Recession Had Struck in December 2007
The December ISM report on Jan 2 2008 showed the manufacturing sector had contracted. This was followed by a December Non-Farm Payroll report on January 4 08 that showed US companies had shed -22,000 jobs instead of the 60,000 jobs it thought they had created. Oops, that was all it took to send the stock indices plummeting as the Q4 08 earnings season arrived. E
Credit Rating Downgrades and Jerome Kerviel's $7 Billion of Fraudulent Trades
Q4 07 earnings from the financial sector were predictably horrid. But more troubling were the mounting Credit Rating woes that issued from the bond insurers/monolines. To top off all the bearish sentiment in January 08, it was revealed that Societe General's junior trader Jerome Kerviel had racked up $7 billion in Fraudulent trades. To rectify the situation, Societe General risk management department liquidated Jerome's fraudulent equity book over the holiday weekend on Sunday January 20th without regard for the havoc this would wreak on the global equity markets. As a result the global equity markets plunged dramatically.
Surprise 75 bps Fed Funds Rate Cut on January 22
When the US stock market opened on the eve of Monday January 21st, it plunged 5% triggering the circuit breakers for the first in more than five years. The US equity markets remained lock-limit down on the morning of Tuesday January 22nd when the Federal Reserve stepped up with a surprise emergency 75 bps rate cut. This served to stabilize the markets for that day. However, market fears of credit rating downgrades began to grip the market again, and down they plunged back to the lows on Tuesday Jan 22 on Wednesday Jan 23.
NY State Insurance Regulators Hatch Monoline Bailout Plan on Jan 23
Not knowing what else to do to stop the renewed fears of monoline credit rating downgrades, the NY State Insurance regulators came up with a cockamamie $15 billion bailout plan. This was the greatest plan that never was! Stock market participants hedging themselves against an imminent credit rating downgrade and promptly covered their short positions. So relieved were they that the stock market rallied 11% in 8 trading sessions during this short covering rally.
February 08 Featured "The Monoline Bailouts" and "Credit Rating Downgrades that Never Were"
It looked like a capitulation low was set back on January 22-23 . But no, the rumor set forth of "monoline bailouts" never evolved. the negotiations in fact, and not surprisingly, broke down. Wary market participants began to put the short positions back out there waiting for the other shoe to drop as these monolines were up for another credit rating review and potential downgrade without a capital raise. By this time, the muni auction rate markets began to fail ~ and not just in a small way, but in a big big way. The big banks that were supposed to backstop these auctions simply hoarded the cash, causing 100's of municipalities to lend at the penalty rates which were in some case 4 to 5 higher than the auction rates they were accustomed to. The New York Port Authority is a case in point when their auction rate was jacked to the 20% penalty rate.

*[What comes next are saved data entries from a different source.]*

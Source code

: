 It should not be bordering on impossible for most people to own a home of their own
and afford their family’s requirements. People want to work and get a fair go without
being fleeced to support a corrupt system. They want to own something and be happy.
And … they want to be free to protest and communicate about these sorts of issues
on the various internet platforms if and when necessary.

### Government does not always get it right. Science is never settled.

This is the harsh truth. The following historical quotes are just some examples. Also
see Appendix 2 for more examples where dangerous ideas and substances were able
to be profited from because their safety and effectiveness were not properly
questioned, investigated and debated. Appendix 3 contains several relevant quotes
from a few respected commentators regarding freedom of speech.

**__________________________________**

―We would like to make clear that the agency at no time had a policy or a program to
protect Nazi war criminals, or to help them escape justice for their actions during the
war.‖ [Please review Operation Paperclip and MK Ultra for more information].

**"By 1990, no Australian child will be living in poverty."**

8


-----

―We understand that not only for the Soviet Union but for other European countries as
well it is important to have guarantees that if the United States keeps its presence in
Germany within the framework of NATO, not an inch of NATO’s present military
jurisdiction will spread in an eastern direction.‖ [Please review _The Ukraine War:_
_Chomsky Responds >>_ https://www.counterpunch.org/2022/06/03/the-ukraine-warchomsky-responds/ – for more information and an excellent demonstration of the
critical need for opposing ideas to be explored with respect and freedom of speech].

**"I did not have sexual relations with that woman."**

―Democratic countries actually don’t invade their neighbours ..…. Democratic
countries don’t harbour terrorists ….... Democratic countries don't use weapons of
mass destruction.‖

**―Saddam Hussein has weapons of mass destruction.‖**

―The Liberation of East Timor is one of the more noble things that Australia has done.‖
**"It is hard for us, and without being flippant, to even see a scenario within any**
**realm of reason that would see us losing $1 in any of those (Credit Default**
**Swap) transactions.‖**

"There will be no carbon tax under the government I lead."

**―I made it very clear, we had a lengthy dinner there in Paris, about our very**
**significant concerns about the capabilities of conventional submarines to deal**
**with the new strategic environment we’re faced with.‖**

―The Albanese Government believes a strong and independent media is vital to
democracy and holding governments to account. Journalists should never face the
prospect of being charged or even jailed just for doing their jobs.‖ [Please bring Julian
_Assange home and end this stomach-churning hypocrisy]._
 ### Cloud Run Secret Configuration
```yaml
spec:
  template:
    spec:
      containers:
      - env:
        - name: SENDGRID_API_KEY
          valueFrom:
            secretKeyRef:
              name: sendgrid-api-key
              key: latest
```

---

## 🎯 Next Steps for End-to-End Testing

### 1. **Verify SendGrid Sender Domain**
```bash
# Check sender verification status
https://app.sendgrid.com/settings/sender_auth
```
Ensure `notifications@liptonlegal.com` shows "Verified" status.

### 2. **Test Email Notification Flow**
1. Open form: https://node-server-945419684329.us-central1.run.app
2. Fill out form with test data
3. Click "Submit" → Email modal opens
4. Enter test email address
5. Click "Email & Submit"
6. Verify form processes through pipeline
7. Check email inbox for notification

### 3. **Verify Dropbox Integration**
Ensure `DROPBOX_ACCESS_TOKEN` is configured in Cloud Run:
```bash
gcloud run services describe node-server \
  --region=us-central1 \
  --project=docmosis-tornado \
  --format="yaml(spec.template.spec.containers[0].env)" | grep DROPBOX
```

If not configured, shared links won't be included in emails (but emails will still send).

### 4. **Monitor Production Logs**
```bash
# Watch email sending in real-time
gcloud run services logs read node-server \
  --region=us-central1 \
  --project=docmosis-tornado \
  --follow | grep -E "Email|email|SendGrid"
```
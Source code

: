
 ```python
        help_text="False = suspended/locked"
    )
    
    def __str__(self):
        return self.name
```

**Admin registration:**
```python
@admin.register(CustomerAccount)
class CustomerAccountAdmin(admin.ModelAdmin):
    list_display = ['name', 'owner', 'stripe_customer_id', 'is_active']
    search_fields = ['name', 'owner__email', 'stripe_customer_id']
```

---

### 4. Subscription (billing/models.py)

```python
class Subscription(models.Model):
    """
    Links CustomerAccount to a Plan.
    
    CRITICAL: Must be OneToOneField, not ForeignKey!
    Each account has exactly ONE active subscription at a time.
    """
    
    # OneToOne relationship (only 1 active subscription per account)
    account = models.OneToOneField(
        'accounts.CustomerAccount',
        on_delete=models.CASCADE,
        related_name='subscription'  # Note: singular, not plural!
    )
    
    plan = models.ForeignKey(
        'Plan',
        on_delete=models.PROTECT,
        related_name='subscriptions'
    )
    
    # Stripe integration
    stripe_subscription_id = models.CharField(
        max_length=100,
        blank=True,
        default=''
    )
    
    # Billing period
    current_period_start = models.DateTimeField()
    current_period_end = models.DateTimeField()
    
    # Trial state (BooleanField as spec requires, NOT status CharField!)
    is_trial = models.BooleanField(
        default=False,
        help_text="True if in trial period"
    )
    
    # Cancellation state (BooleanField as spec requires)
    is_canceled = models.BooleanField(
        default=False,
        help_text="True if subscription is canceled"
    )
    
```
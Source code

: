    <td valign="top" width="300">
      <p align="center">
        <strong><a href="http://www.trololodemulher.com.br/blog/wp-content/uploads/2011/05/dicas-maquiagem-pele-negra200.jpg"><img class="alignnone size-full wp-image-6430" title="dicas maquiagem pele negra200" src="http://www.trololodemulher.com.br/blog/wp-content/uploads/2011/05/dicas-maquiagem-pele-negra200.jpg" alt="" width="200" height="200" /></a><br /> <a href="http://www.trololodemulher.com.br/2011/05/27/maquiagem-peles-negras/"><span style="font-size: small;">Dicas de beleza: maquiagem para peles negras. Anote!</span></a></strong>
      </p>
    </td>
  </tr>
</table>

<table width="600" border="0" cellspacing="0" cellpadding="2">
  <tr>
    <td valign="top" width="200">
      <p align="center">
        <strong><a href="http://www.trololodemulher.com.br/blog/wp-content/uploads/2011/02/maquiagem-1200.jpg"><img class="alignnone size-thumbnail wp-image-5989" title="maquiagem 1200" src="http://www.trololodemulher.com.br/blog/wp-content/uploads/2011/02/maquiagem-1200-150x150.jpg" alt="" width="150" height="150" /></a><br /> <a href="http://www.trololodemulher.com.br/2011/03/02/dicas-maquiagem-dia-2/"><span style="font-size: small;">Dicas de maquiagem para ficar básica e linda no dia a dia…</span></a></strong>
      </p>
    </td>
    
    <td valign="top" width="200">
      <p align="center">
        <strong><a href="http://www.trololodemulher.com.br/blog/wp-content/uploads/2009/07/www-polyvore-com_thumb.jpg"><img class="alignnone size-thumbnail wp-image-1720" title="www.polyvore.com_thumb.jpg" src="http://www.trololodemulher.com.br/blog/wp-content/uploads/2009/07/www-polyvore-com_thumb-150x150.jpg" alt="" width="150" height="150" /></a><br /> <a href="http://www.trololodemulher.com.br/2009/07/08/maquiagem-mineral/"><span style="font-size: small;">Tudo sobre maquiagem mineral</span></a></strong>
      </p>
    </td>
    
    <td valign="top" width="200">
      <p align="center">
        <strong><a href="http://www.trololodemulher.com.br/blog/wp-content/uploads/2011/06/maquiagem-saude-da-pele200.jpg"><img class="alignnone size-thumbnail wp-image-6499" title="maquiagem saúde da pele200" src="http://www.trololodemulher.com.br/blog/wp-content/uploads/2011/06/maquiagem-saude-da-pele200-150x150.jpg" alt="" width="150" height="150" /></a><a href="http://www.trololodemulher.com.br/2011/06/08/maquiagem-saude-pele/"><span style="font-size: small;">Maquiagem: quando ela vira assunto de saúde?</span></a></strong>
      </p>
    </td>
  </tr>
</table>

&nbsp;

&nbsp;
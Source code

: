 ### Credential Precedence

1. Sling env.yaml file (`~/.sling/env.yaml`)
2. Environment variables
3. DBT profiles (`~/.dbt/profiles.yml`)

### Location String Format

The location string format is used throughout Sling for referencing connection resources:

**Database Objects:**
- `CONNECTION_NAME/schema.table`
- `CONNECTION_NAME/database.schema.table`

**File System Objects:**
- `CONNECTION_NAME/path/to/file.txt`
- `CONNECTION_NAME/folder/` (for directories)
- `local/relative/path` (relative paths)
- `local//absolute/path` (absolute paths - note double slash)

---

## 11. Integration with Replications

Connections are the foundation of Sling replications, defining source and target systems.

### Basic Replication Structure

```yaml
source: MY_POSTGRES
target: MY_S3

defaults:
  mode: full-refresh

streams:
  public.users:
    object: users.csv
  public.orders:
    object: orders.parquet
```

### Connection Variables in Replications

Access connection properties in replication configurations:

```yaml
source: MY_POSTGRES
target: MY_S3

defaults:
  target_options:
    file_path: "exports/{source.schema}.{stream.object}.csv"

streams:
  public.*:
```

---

Miraculously, for the monolines, the Credit Rating Agencies did not downgrade either Ambac or MBIA, the two major bond insurers at risk. Yes MBIA did manage to raise about $3 billion and Ambac $1.5 billion, and they made promises to not underwrite policies for six months. But the fact that no downgrades were forthcoming smacked of complicity amongst the credit rating agencies. We will never know for sure why the downgrades never occurred, but the generally held view is this is probably a very very good thing the credit rating downgrades never happened.
Still Something was Rotten in Denmark in March 08
On Friday February 29 08, we learned that Ambac had deceived the financial markets that they were going to be able to successfully negotiate a capital raise. Market participants did not take kindly to that ruse, and promptly set about hedging themselves against some further unknown. March began on such ill-footing that it prompted CEO of FTI Consulting Jack Dunn to observe on March 5 "There is a palpable crisis of confidence. You can't imagine how tight credit is right now."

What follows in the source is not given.